Gestational age was calculated according to the last menstrual period and confirmed by fetal crown-rump length measured in the first trimester. Serial fetal biometric measurements and percentiles were recorded as the pregnancy follow-up of the participants until delivery was done in our clinic. Late FGR and SGA groups were formed using the criteria reported in the “Delphi procedure” reported in 2016 and the ISUOG Practice Guidelines published in 2020. Accordingly, cases with no congenital anomaly and occurring at or after 32 weeks of gestation, with fetal AC or EFW values below the 3rd percentile, and with at least two of the following four findings were accepted as late FGR; EFW or fetal AC below the 10th percentile, fetal AC or EFW percentiles cut > two quarters on growth charts and a cerebroplacental ratio below the 5th percentile or umbilical artery PI above the 95th percentile. SGA was diagnosed in pregnant women whose fetal AC or EFW values were between the 3rd and 10th percentiles according to the gestational week, and whose umbilical artery was Doppler velocimetry values and so cerebroplacental ratios were normal [Citation2,Citation4].
Pregnant women with multiple pregnancies, a history of pregestational or gestational systemic disease, known vascular disease, thrombophilia or autoimmune disease, congenital uterine anomaly, pregnant women using aspirin or low molecular weight heparin, and smokers were excluded from the study. Those who were diagnosed with FGR and additionally developed gestational hypertension, preeclampsia, or HELLP syndrome were not included in the study. Pregnant women with known chromosomal or structural abnormalities in themselves, their partners, or their fetuses were not included in the study. In addition, pregnant women who were in the high-risk group in fetal chromosomal anomaly screening tests were not included in the study.
Participants’ age, BMI, and obstetric histories were recorded.
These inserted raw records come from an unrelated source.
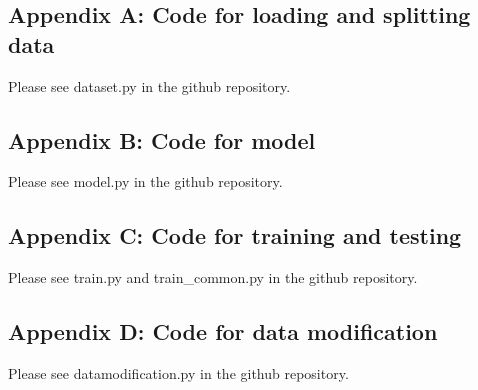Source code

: \documentclass[10pt,twocolumn,letterpaper]{article}
\begin{document}
\subsection{Appendix A: Code for loading and splitting data}
Please see dataset.py in the github repository.

\subsection{Appendix B: Code for model}
Please see model.py in the github repository. 

\subsection{Appendix C: Code for training and testing}
Please see train.py and train\_common.py in the github repository.

\subsection{Appendix D: Code for data modification}
Please see datamodification.py in the github repository.


\end{document}
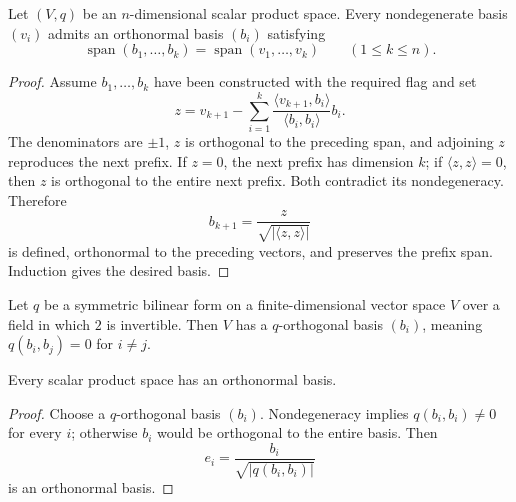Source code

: \begin{proposition}
\label{prop:gram-schmidt-algorithm-scalar-products}




Let $(V,q)$ be an $n$-dimensional scalar product space. Every nondegenerate basis
$(v_i)$ admits an orthonormal basis $(b_i)$ satisfying
\[
\operatorname{span}(b_1,\ldots,b_k)
=\operatorname{span}(v_1,\ldots,v_k)
\qquad(1\leq k\leq n).
\]
\end{proposition}

\begin{proof}

\sketch Assume $b_1,\ldots,b_k$ have been constructed with the required flag and
set
\[
z=v_{k+1}-\sum_{i=1}^k
\frac{\langle v_{k+1},b_i\rangle}{\langle b_i,b_i\rangle}b_i.
\]
The denominators are $\pm1$, $z$ is orthogonal to the preceding span, and adjoining
$z$ reproduces the next prefix. If $z=0$, the next prefix has dimension $k$; if
$\langle z,z\rangle=0$, then $z$ is orthogonal to the entire next prefix. Both
contradict its nondegeneracy. Therefore
\[
b_{k+1}=\frac{z}{\sqrt{|\langle z,z\rangle|}}
\]
is defined, orthonormal to the preceding vectors, and preserves the prefix span.
Induction gives the desired basis.
\end{proof}

\begin{proposition}
\label{prop:symmetric-bilinear-orthogonal-basis}



Let $q$ be a symmetric bilinear form on a finite-dimensional vector space $V$
over a field in which $2$ is invertible. Then $V$ has a $q$-orthogonal basis
$(b_i)$, meaning $q(b_i,b_j)=0$ for $i\ne j$.
\end{proposition}

\begin{proposition}
\label{prop:scalar-product-orthonormal-basis}





Every scalar product space has an orthonormal basis.
\end{proposition}

\begin{proof}

\sketch Choose a $q$-orthogonal basis $(b_i)$. Nondegeneracy implies
$q(b_i,b_i)\ne0$ for every $i$; otherwise $b_i$ would be orthogonal to the entire
basis. Then
\[
e_i=\frac{b_i}{\sqrt{|q(b_i,b_i)|}}
\]
is an orthonormal basis.
\end{proof}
Fetal biometric and umbilical artery Doppler velocimetry measurements were performed by the same obstetrician on the same ultrasound device (Hitachi Aloka F37 Ultrasound Device).
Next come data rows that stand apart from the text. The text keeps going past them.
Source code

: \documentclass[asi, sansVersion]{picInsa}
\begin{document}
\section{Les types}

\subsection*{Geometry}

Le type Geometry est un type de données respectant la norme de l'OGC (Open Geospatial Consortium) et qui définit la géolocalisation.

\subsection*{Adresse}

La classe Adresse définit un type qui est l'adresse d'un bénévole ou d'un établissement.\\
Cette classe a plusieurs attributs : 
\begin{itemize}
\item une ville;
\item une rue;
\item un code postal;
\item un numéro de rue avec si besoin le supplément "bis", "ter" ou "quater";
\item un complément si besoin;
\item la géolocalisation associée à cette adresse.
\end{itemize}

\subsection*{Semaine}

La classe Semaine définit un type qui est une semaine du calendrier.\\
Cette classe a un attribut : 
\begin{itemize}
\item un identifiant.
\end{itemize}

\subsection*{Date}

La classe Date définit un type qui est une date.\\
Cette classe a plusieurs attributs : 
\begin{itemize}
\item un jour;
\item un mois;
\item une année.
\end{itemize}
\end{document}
Approximately 5 mL of blood samples were drawn at any time of the day during the third trimester to investigate serum afamin concentrations in the participants. Blood samples taken into biochemistry tubes were kept at room temperature for about 20 min and then centrifuged at 4000 rpm for 10 min. After centrifugation, the supernatant was separated and stored at −80 degrees.
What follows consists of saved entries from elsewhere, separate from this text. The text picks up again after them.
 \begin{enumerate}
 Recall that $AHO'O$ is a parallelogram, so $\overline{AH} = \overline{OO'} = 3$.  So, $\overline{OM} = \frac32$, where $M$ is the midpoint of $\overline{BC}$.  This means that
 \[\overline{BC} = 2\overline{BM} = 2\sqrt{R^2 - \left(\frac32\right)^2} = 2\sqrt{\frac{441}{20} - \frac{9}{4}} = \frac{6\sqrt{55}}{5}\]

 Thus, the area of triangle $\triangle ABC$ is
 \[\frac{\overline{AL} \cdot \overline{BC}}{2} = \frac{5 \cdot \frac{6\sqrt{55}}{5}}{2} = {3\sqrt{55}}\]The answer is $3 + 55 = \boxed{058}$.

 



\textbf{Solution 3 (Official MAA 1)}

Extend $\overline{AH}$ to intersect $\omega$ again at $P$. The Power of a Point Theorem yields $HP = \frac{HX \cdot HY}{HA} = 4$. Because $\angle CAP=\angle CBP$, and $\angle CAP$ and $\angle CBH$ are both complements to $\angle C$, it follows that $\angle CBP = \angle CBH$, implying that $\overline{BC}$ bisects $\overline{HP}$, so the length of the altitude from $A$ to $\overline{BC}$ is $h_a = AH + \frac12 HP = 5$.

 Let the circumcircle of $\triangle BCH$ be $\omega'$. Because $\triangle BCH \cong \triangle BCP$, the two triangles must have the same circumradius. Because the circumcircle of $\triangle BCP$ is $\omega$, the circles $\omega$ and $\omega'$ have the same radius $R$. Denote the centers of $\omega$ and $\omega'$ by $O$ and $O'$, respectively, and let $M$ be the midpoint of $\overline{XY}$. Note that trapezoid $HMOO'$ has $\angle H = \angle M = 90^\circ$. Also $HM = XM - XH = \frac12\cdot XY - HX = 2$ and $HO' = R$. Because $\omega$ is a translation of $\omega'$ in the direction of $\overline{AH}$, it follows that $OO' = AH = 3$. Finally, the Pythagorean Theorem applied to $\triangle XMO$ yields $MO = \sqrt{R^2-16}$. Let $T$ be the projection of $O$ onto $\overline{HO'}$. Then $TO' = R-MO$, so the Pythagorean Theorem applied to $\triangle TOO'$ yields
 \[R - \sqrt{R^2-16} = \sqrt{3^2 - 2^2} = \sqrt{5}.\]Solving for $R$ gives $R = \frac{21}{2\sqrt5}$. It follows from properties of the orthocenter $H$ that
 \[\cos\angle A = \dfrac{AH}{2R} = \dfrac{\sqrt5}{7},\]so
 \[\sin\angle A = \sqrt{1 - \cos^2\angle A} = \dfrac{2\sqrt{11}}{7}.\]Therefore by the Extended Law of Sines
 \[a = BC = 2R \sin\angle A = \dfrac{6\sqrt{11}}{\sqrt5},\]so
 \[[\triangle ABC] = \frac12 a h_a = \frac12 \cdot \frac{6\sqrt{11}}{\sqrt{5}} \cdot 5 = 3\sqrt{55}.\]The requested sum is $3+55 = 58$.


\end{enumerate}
Afamin concentrations were measured with the Human Afamin Elisa Kit, using the Architect I2000 SR immunoassay analyzer (Abbott Diagnostics, Abbott Park, IL). For the Human Afamin Elisa Kit used in the study, the inter-measurement (between runs) value was 5–600 ng/mL, and the sensitivity was determined as 2.38 ng/mL.
The late FGR, SGA, and control groups were compared in terms of maternal serum afamin concentrations as the primary outcome of the study.
Statistical analysis of the study was performed with the Statistical Package for Social Sciences (SPSS) program version 21 (IBM, Armonk, NY). Descriptive statistics were presented as numbers and percentages for categorical variables, such as mean, median, minimum, maximum, and standard deviation (SD) values for numerical variables. Homogeneity was performed according to Levene’s test and p > .05 was evaluated as homogeneous. Whether the distribution of continuous variables was close to normal or not was accepted as a normal distribution with the Kolmogorov Smirnov and Shapiro Wilk test p > .05 or within ±1.5 with the skewness and kurtosis test. For numerical variables, the One Way ANOVA Test was used when the normal distribution assumption was provided in the triple independent group comparisons, and the Kruskal Wallis Test was used when it was not provided. Nominal variables were analyzed with Pearson’s Chi-square or Fisher’s Chi-square test. The direction and level of the relationship between numerical variables were determined by Pearson correlation. The receiver operating curve (ROC) was used to determine the effectiveness of afamin in predicting late FGR and its significant threshold. Statistical significance was accepted as p < .05 for all values.
Results
When the late FGR, SGA, and control groups were compared in terms of demographic characteristics, three groups were similar in terms of age, BMI, and parity (p = .354, p = .973, p = .703, respectively) ().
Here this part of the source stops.